Berlinger: Die zehn Kantonalkirchen des Bistums haben unterschiedliche rechtliche Grundlagen. Darum ist es sehr schwierig, einen Finanzausgleich zu realisieren. Auf staatlicher Ebene gibt es diesen Finanzausgleich unter den Kantonen. Hier fragt sich: Kann man diese Gesetze ändern? Will man sie ändern? Wie schnell ist das möglich? Reicht die Zeit dazu? Die finanzstarken Kantonalkirchen im Bistum müssten hier Solidarität zeigen gegenüber den finanzschwächeren.

Die «Pastoralen Wegweiser» wurden nun dem Bischof übergeben. Wie geht es in der Frage der Finanzen weiter?

Berlinger: Es gibt auf Bistumsebene ein Gremium, in dem Vertreter:innen aller Landeskirchen sind, um solche Veränderungen anzugehen. Der Bischof ist bestimmt daran interessiert, dass die reichen Kantonalkirchen die guten Leute nicht einfach abwerben.

Waren Sie in weiteren Gruppen?

Berlinger: Beim Thema «Strukturen und Netzwerke» brachte ich die Frage ein: Was ist meine Heimat? Die Kirchgemeinde, die Pfarrei, der Pastoralraum sind vielleicht eines Tages nicht mehr so wichtig. Zukünftig gehen Gläubige vielleicht dorthin, wo sie sich wohlfühlen, je nach Mobilität. Weiter ging es um die Frage, wie man mit digitalen Möglichkeiten neue Netzwerke schaffen kann, in denen ein pastoraler Austausch möglich ist.

Asal: Für mich war das Thema «Relevanz der Kirche in der Gesellschaft» wichtig. In meinem Umfeld nimmt die Relevanz der Kirche stark ab. Noch hat sie einen gewissen Einfluss, den man nicht kleiner reden sollte, als er ist. Vielmehr sollte die Kirche klar Position beziehen, nur dann wird sie auch gehört. Weiter war Thema, dass die Kirche nicht warten darf, bis die Menschen wieder sonntags um 11 Uhr in den Gottesdienst kommen. Sie sollte vielmehr zu den Menschen hinausgehen.

Was heisst das konkret?

Asal: Viele Jugendverbände waren einst kirchennah und haben sich heute ein Stück weit von der Kirche entfremdet. Hier müssten die für die Jugendpastoral zuständigen Angestellten der Pfarreien, Pastoralräume und Landeskirchen den persönlichen Kontakt suchen. Gemäss meiner Erfahrung wurde das vernachlässigt. Mir scheint es jedoch enorm wichtig, dass Ressourcen in die Jugendpastoral gesteckt werden.

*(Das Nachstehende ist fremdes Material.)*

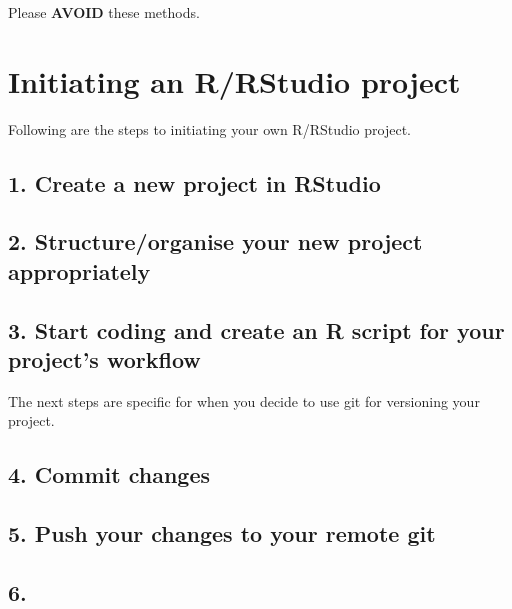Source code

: \documentclass[
  12pt,
]{book}
\begin{document}
Please \textbf{AVOID} these methods.

\hypertarget{initiate-projects}{%
\chapter{Initiating an R/RStudio project}\label{initiate-projects}}

Following are the steps to initiating your own R/RStudio project.

\hypertarget{create-a-new-project-in-rstudio}{%
\section{1. Create a new project in RStudio}\label{create-a-new-project-in-rstudio}}

\hypertarget{structureorganise-your-new-project-appropriately}{%
\section{2. Structure/organise your new project appropriately}\label{structureorganise-your-new-project-appropriately}}

\hypertarget{start-coding-and-create-an-r-script-for-your-projects-workflow}{%
\section{3. Start coding and create an R script for your project's workflow}\label{start-coding-and-create-an-r-script-for-your-projects-workflow}}

The next steps are specific for when you decide to use git for versioning your project.

\hypertarget{commit-changes}{%
\section{4. Commit changes}\label{commit-changes}}

\hypertarget{push-your-changes-to-your-remote-git}{%
\section{5. Push your changes to your remote git}\label{push-your-changes-to-your-remote-git}}

\hypertarget{section}{%
\section{6.}\label{section}}
\end{document}
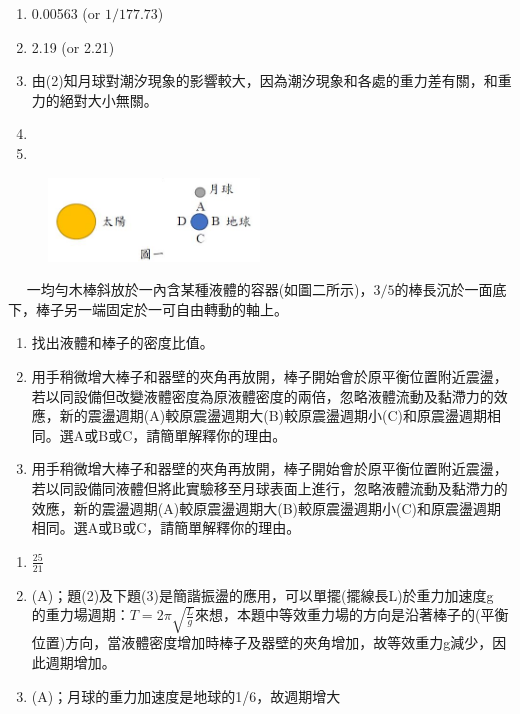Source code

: \documentclass[cn,10pt,math=newtx,chinesefont=founder]{elegantbook}
\begin{document}
\begin{solution}
\begin{enumerate}[label=(\arabic*)]
\item 0.00563 (or $1/177.73$)
\item 2.19 (or 2.21)
\item 由(2)知月球對潮汐現象的影響較大，因為潮汐現象和各處的重力差有關，和重力的絕對大小無關。
\item 
\item 
\end{enumerate}
\end{solution}

\begin{figure}[htbp]
\flushright
\includegraphics[width=0.5\textwidth]{image/11.JPG}
\end{figure}

\newpage


\begin{example}　
    一均勻木棒斜放於一內含某種液體的容器(如圖二所示)，$3/5$的棒長沉於一面底下，棒子另一端固定於一可自由轉動的軸上。
    \begin{enumerate}[label=(\arabic*)]
    \item 找出液體和棒子的密度比值。
    \item 用手稍微增大棒子和器壁的夾角再放開，棒子開始會於原平衡位置附近震盪，若以同設備但改變液體密度為原液體密度的兩倍，忽略液體流動及黏滯力的效應，新的震盪週期(A)較原震盪週期大(B)較原震盪週期小(C)和原震盪週期相同。選A或B或C，請簡單解釋你的理由。
    \item 用手稍微增大棒子和器壁的夾角再放開，棒子開始會於原平衡位置附近震盪，若以同設備同液體但將此實驗移至月球表面上進行，忽略液體流動及黏滯力的效應，新的震盪週期(A)較原震盪週期大(B)較原震盪週期小(C)和原震盪週期相同。選A或B或C，請簡單解釋你的理由。
    \end{enumerate}
    
    \rightline{[2]}
\end{example}

\begin{solution}
\begin{enumerate}[label=(\arabic*)]
\item $\frac{25}{21}$
\item (A)；題(2)及下題(3)是簡諧振盪的應用，可以單擺(擺線長L)於重力加速度g 的重力場週期：$T=2\pi \sqrt{\frac{L}{g}}$來想，本題中等效重力場的方向是沿著棒子的(平衡位置)方向，當液體密度增加時棒子及器壁的夾角增加，故等效重力g減少，因此週期增加。
\item (A)；月球的重力加速度是地球的1/6，故週期增大
\end{enumerate}
\end{solution}
\end{document}
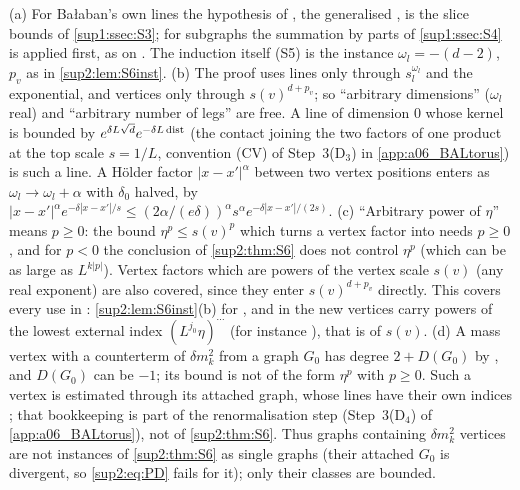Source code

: \begin{remark}\label{sup2:rem:S6scope}
\textup{(a)} For Ba{\l}aban's own lines the hypothesis of \cite[Prop.~2.2]{Ba3}, the generalised \cite[(2.13)--(2.14)]{Ba3}, is the slice bounds of \cref{sup1:ssec:S3}; for subgraphs \cite[(2.4)]{Ba3} the summation by parts of \cref{sup1:ssec:S4} is applied first, as on \cite[p.~426]{Ba3}. The induction \cite[(2.16)]{Ba3} itself (S5) is the instance $\omega_l=-(d-2)$, $p_v$ as in \cref{sup2:lem:S6inst}.
\textup{(b)} The proof uses lines only through $s_l^{\omega_l}$ and the exponential, and vertices only through $s(v)^{d+p_v}$; so ``arbitrary dimensions'' ($\omega_l$ real) and ``arbitrary number of legs'' are free. A line of dimension $0$ whose kernel is bounded by $e^{\delta L\sqrt d}e^{-\delta L\dist}$ (the contact joining the two factors of one product \cite[(1.18)]{Ba3} at the top scale $s=1/L$, convention (CV) of Step~3(D$_3$) in \cref{app:a06_BALtorus}) is such a line. A H\"older factor $|x-x'|^{\alpha}$ between two vertex positions enters as $\omega_l\to\omega_l+\alpha$ with $\delta_0$ halved, by $|x-x'|^{\alpha}e^{-\delta|x-x'|/s}\le(2\alpha/(e\delta))^{\alpha}s^{\alpha}e^{-\delta|x-x'|/(2s)}$.
\textup{(c)} ``Arbitrary power of $\eta$'' means $p\ge0$: the bound $\eta^{p}\le s(v)^{p}$ which turns a vertex factor into \cite[(2.14)]{Ba3} needs $p\ge0$, and for $p<0$ the conclusion of \cref{sup2:thm:S6} does not control $\eta^{p}$ (which can be as large as $L^{k|p|}$). Vertex factors which are powers of the vertex scale $s(v)$ (any real exponent) are also covered, since they enter $s(v)^{d+p_v}$ directly. This covers every use in \cite{Ba3}: \cref{sup2:lem:S6inst}(b) for \cite[(1.6)--(1.15)]{Ba3}, and in \cite[Sect.~3]{Ba3} the new vertices carry powers of the lowest external index $(L^{j_0}\eta)^{\cdots}$ (for instance \cite[(3.30), p.~442]{Ba3}), that is of $s(v)$.
\textup{(d)} A mass vertex \cite[(1.7)]{Ba3} with a counterterm of $\delta m^2_k$ from a graph $G_0$ has degree $2+D(G_0)$ by \cite[(2.3)]{Ba3}, and $D(G_0)$ can be $-1$; its bound is not of the form $\eta^{p}$ with $p\ge0$. Such a vertex is estimated through its attached graph, whose lines have their own indices \cite[(1.27)--(1.28)]{Ba3}; that bookkeeping is part of the renormalisation step (Step~3(D$_4$) of \cref{app:a06_BALtorus}), not of \cref{sup2:thm:S6}. Thus graphs containing $\delta m^2_k$ vertices are not instances of \cref{sup2:thm:S6} as single graphs (their attached $G_0$ is divergent, so \eqref{sup2:eq:PD} fails for it); only their classes are bounded.
\end{remark}
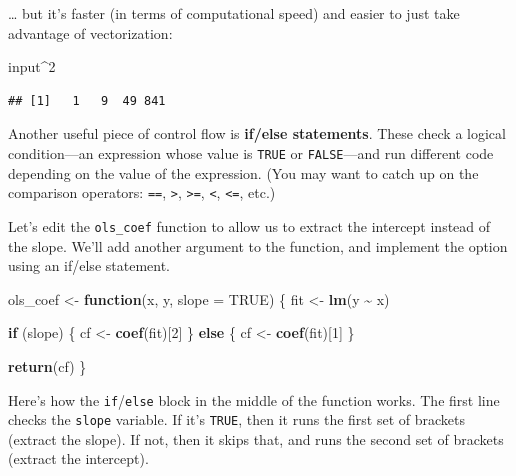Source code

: \documentclass[
  12pt,
  oneside,openany]{book}
\newenvironment{Shaded}{\begin{snugshade}}{\end{snugshade}}
\newcommand{\ControlFlowTok}[1]{\textcolor[rgb]{0.13,0.29,0.53}{\textbf{#1}}}
\newcommand{\DataTypeTok}[1]{\textcolor[rgb]{0.13,0.29,0.53}{#1}}
\newcommand{\DecValTok}[1]{\textcolor[rgb]{0.00,0.00,0.81}{#1}}
\newcommand{\KeywordTok}[1]{\textcolor[rgb]{0.13,0.29,0.53}{\textbf{#1}}}
\newcommand{\NormalTok}[1]{#1}
\newcommand{\OperatorTok}[1]{\textcolor[rgb]{0.81,0.36,0.00}{\textbf{#1}}}
\newcommand{\OtherTok}[1]{\textcolor[rgb]{0.56,0.35,0.01}{#1}}
\newcommand{\StringTok}[1]{\textcolor[rgb]{0.31,0.60,0.02}{#1}}
\begin{document}
\ldots{} but it's faster (in terms of computational speed) and easier to just take advantage of vectorization:

\begin{Shaded}
\begin{Highlighting}[]
\NormalTok{input}\OperatorTok{\^{}}\DecValTok{2}
\end{Highlighting}
\end{Shaded}

\begin{verbatim}
## [1]   1   9  49 841
\end{verbatim}

Another useful piece of control flow is \textbf{if/else statements}. These check a logical condition---an expression whose value is \texttt{TRUE} or \texttt{FALSE}---and run different code depending on the value of the expression. (You may want to catch up on the comparison operators: \texttt{==}, \texttt{\textgreater{}}, \texttt{\textgreater{}=}, \texttt{\textless{}}, \texttt{\textless{}=}, etc.)

Let's edit the \texttt{ols\_coef} function to allow us to extract the intercept instead of the slope. We'll add another argument to the function, and implement the option using an if/else statement.

\begin{Shaded}
\begin{Highlighting}[]
\NormalTok{ols\_coef <{-}}\StringTok{ }\ControlFlowTok{function}\NormalTok{(x, y, }\DataTypeTok{slope =} \OtherTok{TRUE}\NormalTok{) \{}
\NormalTok{  fit <{-}}\StringTok{ }\KeywordTok{lm}\NormalTok{(y }\OperatorTok{\textasciitilde{}}\StringTok{ }\NormalTok{x)}

  \ControlFlowTok{if}\NormalTok{ (slope) \{}
\NormalTok{    cf <{-}}\StringTok{ }\KeywordTok{coef}\NormalTok{(fit)[}\DecValTok{2}\NormalTok{]}
\NormalTok{  \} }\ControlFlowTok{else}\NormalTok{ \{}
\NormalTok{    cf <{-}}\StringTok{ }\KeywordTok{coef}\NormalTok{(fit)[}\DecValTok{1}\NormalTok{]}
\NormalTok{  \}}

  \KeywordTok{return}\NormalTok{(cf)}
\NormalTok{\}}
\end{Highlighting}
\end{Shaded}

Here's how the \texttt{if}/\texttt{else} block in the middle of the function works.
The first line checks the \texttt{slope} variable.
If it's \texttt{TRUE}, then it runs the first set of brackets (extract the slope).
If not, then it skips that, and runs the second set of brackets (extract the intercept).
\end{document}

------------------------------------

Bischof will «mit Tempo und Liebe verändern»

Der synodale Prozess, der im Herbst 2021 mit der Umfrage «Wir sind ganz Ohr» gestartet war, geht auf verschiedenen Ebenen weiter. In Rom findet im Oktober die Bischofssynode in Rom statt. Hier werden Themen diskutiert, welche die katholische Kirche weltweit betreffen. Daneben setzt sich auch das Bistum Basel mit den Resultaten der Umfrage auseinander und versucht umzusetzen, was sich innerhalb des Bistums verändern lässt. Darum ging es an der synodalen Versammlung, die vom 7. bis 9. September in Bern stattfand. Eingeladen waren insgesamt 100 Personen, 90 davon als Vertreter:innen verschiedener kirchlicher Organe und Organisationen, 10 Plätze werden per Los an Katholik:innen vergeben, die nicht in der Kirche angestellt sind.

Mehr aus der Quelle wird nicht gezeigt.